Plains involved a challenge to the proposed merger between Plains Exploration & Product Company ("Plains") and Freeport-McMoran Copper & Gold Inc. ("Freeport"). In its acquisition proposal, Freeport had expressed its desire to retain Plains’ management. Plains’ board of directors did not form a special committee or conduct a market check, but it met frequently to discuss the proposed merger. It also allowed the CEO to lead the negotiations with Freeport. After the merger price was established in the negotiations, Plains’ executives met with Freeport to discuss their expected roles in the combined company after closing. The merger price represented a 39% premium to Plains’ preannouncement trading price. The definitive merger agreement included a no-solicitation (or "no shop") covenant, a four business-day matching right and a termination fee equal to 3% of the transaction’s equity value.

The Court’s Opinion

The court denied the plaintiffs’ request for a preliminary injunction against the merger, finding that the plaintiffs did not have a reasonable probability of success in proving the Plains’ directors had breached their fiduciary duties in approving the transaction. First, the court rejected the plaintiffs’ attack on the board’s decision to permit Plains’ CEO to negotiate the merger agreement. The court noted that seven of the eight directors were disinterested and independent and thus not dominated by or beholden to the CEO. In addition, the court noted that "the Board’s decision to allow [the CEO] to run the negotiations was not inherently unreasonable." It explained that the CEO may have been "in the ‘best position to advance the interests of [Plains’] stockholders’ because he had the ‘most experience with and deepest knowledge of [Plains’] assets’ " (alterations in original). Equally important, the court observed that the Board "properly managed the conflict by overseeing the negotiations" through several meetings in which they "discussed the proposed merger and participated in the decision-making process." It was also noted that the CEO’s share ownership should have motivated him to obtain the best price possible.

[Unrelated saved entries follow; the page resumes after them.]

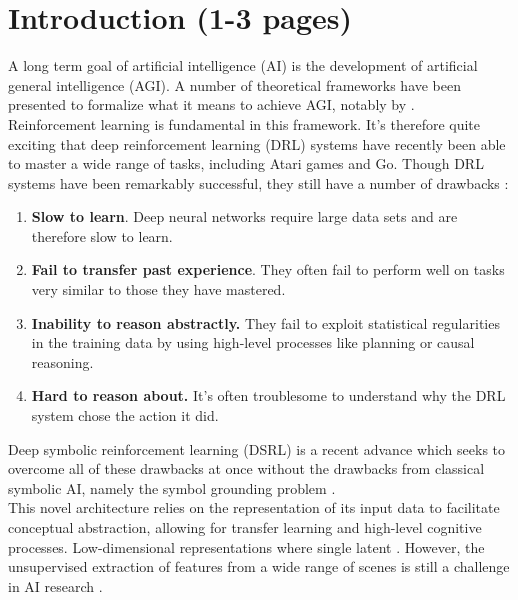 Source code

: \documentclass[12pt,twoside]{article}
\begin{document}


\tableofcontents
\newpage

 

\section{Introduction (1-3 pages)}
A long term goal of artificial intelligence (AI) is the development of artificial general intelligence (AGI). A number of theoretical frameworks have been presented to formalize what it means to achieve AGI, notably by \cite{Hutter2005}.\\

Reinforcement learning is fundamental in this framework. It's therefore quite exciting that deep reinforcement learning (DRL) systems have recently been able to master a wide range of tasks, including Atari games and Go. Though DRL systems have been remarkably successful, they still have a number of drawbacks \cite{Garnelo2016} \cite{Chollet2015}:

\begin{enumerate}
\item \textbf{Slow to learn}. Deep neural networks require large data sets and are therefore slow to learn.
\item \textbf{Fail to transfer past experience}. They often fail to perform well on tasks very similar to those they have mastered.
\item \textbf{Inability to reason abstractly.} They fail to exploit statistical regularities in the training data by using high-level processes like planning or causal reasoning.
\item \textbf{Hard to reason about.} It's often troublesome to understand why the DRL system chose the action it did.
\end{enumerate}

Deep symbolic reinforcement learning (DSRL) is a recent advance which seeks to overcome all of these drawbacks at once without the drawbacks from classical symbolic AI, namely the symbol grounding problem \cite{Garnelo2016}.\\

This novel architecture relies on the representation of its input data to facilitate conceptual abstraction, allowing for transfer learning and high-level cognitive processes. Low-dimensional representations where single latent \cite{Garnelo2016}. However, the unsupervised extraction of features from a wide range of scenes is still a challenge in AI research \cite{Bengio2013}.\\
\end{document}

Second, the court found that the directors’ decision not to conduct a presigning market check or include a "go-shop" provision in the merger agreement was not reasonably likely to constitute a breach of fiduciary duty. The court stated that "there is no bright-line rule that directors must conduct a pre-agreement market check or shop the company." It also explained that "[o]ne consequence of a single-buyer negotiation strategy is that it requires a board to rely more extensively on its own knowledge and the knowledge of its financial advisor in determining whether the proposed transaction is priced fairly."

The court concluded that the Plains’ "directors’ relevant expertise and experience support a reasonable inference that they were informed and competent to make an appropriate decision." It also found that the deal protection terms, including the four business-day matching right and the 3% termination fee, "would not have prevented either a serious bidder from putting forth a higher bid or the Board from entertaining and accepting a bona fide superior proposal."

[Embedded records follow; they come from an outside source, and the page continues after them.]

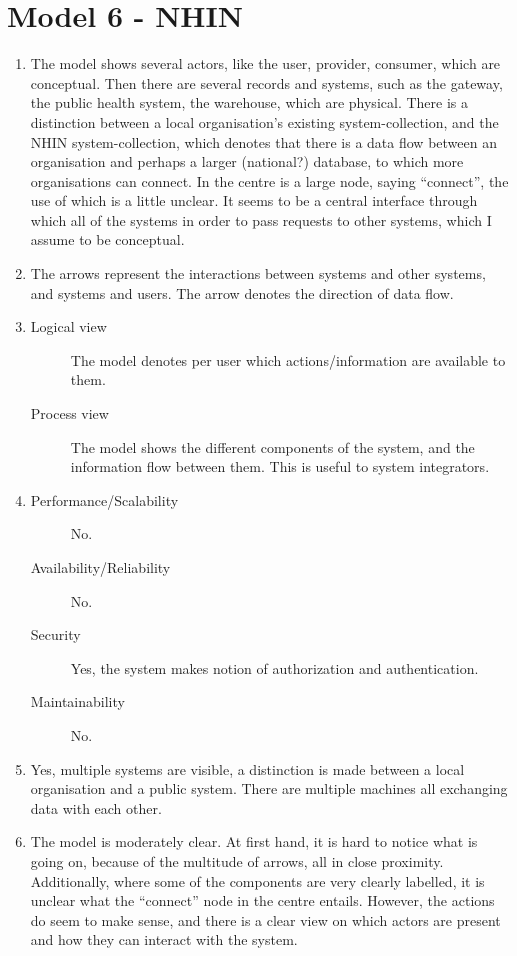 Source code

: \section{Model 6 - NHIN}
\begin{enumerate}
	\item The model shows several actors, like the user, provider, consumer, which are conceptual. 
	Then there are several records and systems, such as the gateway, the public health system, the warehouse, which are physical.
	There is a distinction between a local organisation's existing system-collection, and the NHIN system-collection, which denotes that there is a data flow between an organisation and perhaps a larger (national?) database, to which more organisations can connect.
	In the centre is a large node, saying ``connect'', the use of which is a little unclear. 
	It seems to be a central interface through which all of the systems in order to pass requests to other systems, which I assume to be conceptual.
	
	\item The arrows represent the interactions between systems and other systems, and systems and users.
	The arrow denotes the direction of data flow.
	
	\item
	\begin{description}
		\item[Logical view] The model denotes per user which actions/information are available to them.
		\item[Process view] The model shows the different components of the system, and the information flow between them. This is useful to system integrators.
	\end{description}
	
	\item
	\begin{description}
		\item[Performance/Scalability] No.
		\item[Availability/Reliability] No.
		\item[Security] Yes, the system makes notion of authorization and authentication.
		\item[Maintainability] No.
	\end{description}
	
	\item Yes, multiple systems are visible, a distinction is made between a local organisation and a public system. 
	There are multiple machines all exchanging data with each other.
	
	\item The model is moderately clear. At first hand, it is hard to notice what is going on, because of the multitude of arrows, all in close proximity.
	Additionally, where some of the components are very clearly labelled, it is unclear what the ``connect'' node in the centre entails.
	However, the actions do seem to make sense, and there is a clear view on which actors are present and how they can interact with the system.
\end{enumerate}
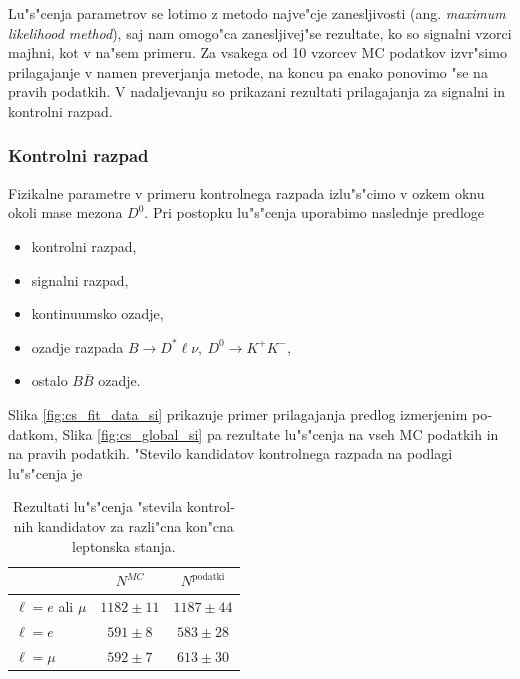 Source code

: \begin{otherlanguage}{slovene}
Lu"s"cenja parametrov se lotimo z metodo najve"cje zanesljivosti (ang. \textit{maximum likelihood method}), saj nam omogo"ca zanesljivej"se rezultate, ko so signalni vzorci majhni, kot v na"sem primeru. Za vsakega od 10 vzorcev MC podatkov izvr"simo prilagajanje v namen preverjanja metode, na koncu pa enako ponovimo "se na pravih podatkih. V nadaljevanju so prikazani rezultati prilagajanja za signalni in kontrolni razpad.

\subsubsection{Kontrolni razpad}
Fizikalne parametre v primeru kontrolnega razpada izlu"s"cimo v ozkem oknu okoli mase mezona $D^0$. Pri postopku lu"s"cenja uporabimo naslednje predloge
\begin{itemize}
\item kontrolni razpad,
\item signalni razpad,
\item kontinuumsko ozadje,
\item ozadje razpada $B\to D^* \ell \nu,~D^0 \to K^+K^-$,
\item ostalo $B \bar B$ ozadje.
\end{itemize}

Slika \ref{fig:cs_fit_data_si} prikazuje primer prilagajanja predlog izmerjenim podatkom, Slika \ref{fig:cs_global_si} pa rezultate lu"s"cenja na vseh MC podatkih in na pravih podatkih. "Stevilo kandidatov kontrolnega razpada na podlagi lu"s"cenja je

\begin{table}[H]
	\centering
	\begin{tabular}{l|c|c}
		& $N^{MC}$ & $N^{\mathrm{podatki}}$ \\
		\toprule
		$\ell = e$ ali $\mu$ & $1182 \pm 11$ & $1187 \pm 44$\\
		$\ell = e$ & $591 \pm 8$ & $583 \pm 28$ \\
		$\ell = \mu$ & $592 \pm 7$ & $613 \pm 30$\\
		\bottomrule
	\end{tabular}
	\captionsetup{width=0.8\linewidth}
	\caption{Rezultati lu"s"cenja "stevila kontrolnih kandidatov za razli"cna kon"cna leptonska stanja.}
	\label{tab:cs_fit_yield_si}
\end{table}


\end{otherlanguage}
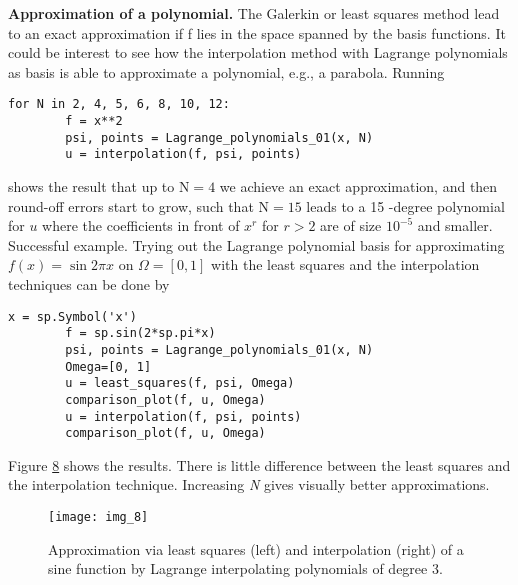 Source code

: \documentclass[../main.tex]{subfiles}
\begin{document}
	\noindent \textbf{Approximation of a polynomial.} The Galerkin or least squares method lead
	to an exact approximation if f lies in the space spanned by the basis functions. It
	could be interest to see how the interpolation method with Lagrange polynomials
	as basis is able to approximate a polynomial, e.g., a parabola. Running
	\begin{lstlisting}[numbers=none]
		for N in 2, 4, 5, 6, 8, 10, 12:
		f = x**2
		psi, points = Lagrange_polynomials_01(x, N)
		u = interpolation(f, psi, points)	
	\end{lstlisting}
	shows the result that up to $\mathrm{N}=4$ we achieve an exact approximation, and then round-off errors start to grow, such that $\mathrm{N}=15$ leads to a 15 -degree polynomial for $u$ where the coefficients in front of $x^{r}$ for $r>2$ are of size $10^{-5}$ and smaller.
	Successful example. Trying out the Lagrange polynomial basis for approximating $f(x)=\sin 2 \pi x$ on $\Omega=[0,1]$ with the least squares and the interpolation techniques can be done by
	\begin{lstlisting}[numbers=none]
		x = sp.Symbol('x')
		f = sp.sin(2*sp.pi*x)
		psi, points = Lagrange_polynomials_01(x, N)
		Omega=[0, 1]
		u = least_squares(f, psi, Omega)
		comparison_plot(f, u, Omega)
		u = interpolation(f, psi, points)
		comparison_plot(f, u, Omega)	
	\end{lstlisting}
	Figure \hyperref[fig:img_8]{8} shows the results. There is little difference between the least squares and
	the interpolation technique. Increasing \textit{N} gives visually better approximations.
	\begin{figure}[H]
		\centering
		\texttt{[image: img\_8]}
		\caption{Approximation via least squares (left) and interpolation (right) of a
			sine function by Lagrange interpolating polynomials of degree 3.}
		\label{fig:img_8}
	\end{figure}	
	
\end{document}
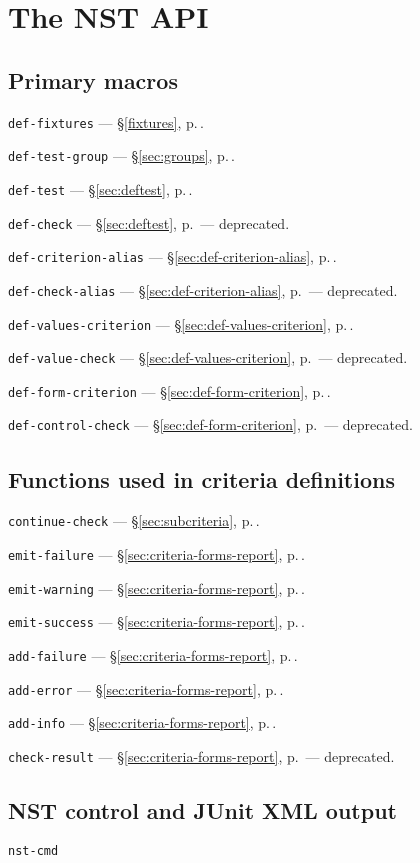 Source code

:
\section{The NST API}
\def\secpageref#1{ --- \S\ref{#1}, p.\,\pageref{#1}}

\subsection{Primary macros}
\texttt{def-fixtures}\secpageref{fixtures}.

\texttt{def-test-group}\secpageref{sec:groups}.

\texttt{def-test}\secpageref{sec:deftest}.

\texttt{def-check}\secpageref{sec:deftest} --- deprecated.

\texttt{def-criterion-alias}\secpageref{sec:def-criterion-alias}.

\texttt{def-check-alias}\secpageref{sec:def-criterion-alias} ---
deprecated.

\texttt{def-values-criterion}\secpageref{sec:def-values-criterion}.

\texttt{def-value-check}\secpageref{sec:def-values-criterion} ---
deprecated.

\texttt{def-form-criterion}\secpageref{sec:def-form-criterion}.

\texttt{def-control-check}\secpageref{sec:def-form-criterion} ---
deprecated.

\subsection{Functions used in criteria definitions}
\texttt{continue-check}\secpageref{sec:subcriteria}.

\texttt{emit-failure}\secpageref{sec:criteria-forms-report}.

\texttt{emit-warning}\secpageref{sec:criteria-forms-report}.

\texttt{emit-success}\secpageref{sec:criteria-forms-report}.

\texttt{add-failure}\secpageref{sec:criteria-forms-report}.

\texttt{add-error}\secpageref{sec:criteria-forms-report}.

\texttt{add-info}\secpageref{sec:criteria-forms-report}.

\texttt{check-result}\secpageref{sec:criteria-forms-report} ---
deprecated.
             
\subsection{NST control and JUnit XML output}
\texttt{nst-cmd}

Finally, the court rejected the plaintiffs’ challenge to the board’s decision not to include a "collar" around the exchange ratio. The merger agreement provided for a fixed exchange ratio in which Plains’ stockholders would receive a specified number of shares of Freeport stock. Because there was no "collar" around the exchange ratio, Plains’ stockholders would receive less merger consideration if Freeport’s share price declined following announcement of the merger, which is what happened. The court held that "[t]he decision to negotiate or not to negotiate for a collar is within the business judgment of the board."

Conclusion

Plains confirms longstanding Delaware law that boards have wide latitude in structuring sale processes. Delaware courts have repeatedly stated that there is "no single blueprint" to discharging Revlon duties. While some companies conduct broad pre-signing market checks, numerous Delaware opinions have upheld decisions made by a majority of disinterested and independent directors to pursue a single-bidder sale strategy. In such cases, directors generally consider the benefit of the "bird in hand"; the risk of losing that bid; the possible adverse effects that may result from conducting a pre-signing market check; and the extent to which any "deal protection" terms in the merger agreement might impede a post-signing market check. While there is always a risk of hindsight judgment, boards should be able to make an informed decision as to which kind of sale process is most likely to maximize stockholder value. Such decisions will generally not be second-guessed by courts, particularly where the record shows appropriate oversight of the sale process by independent directors.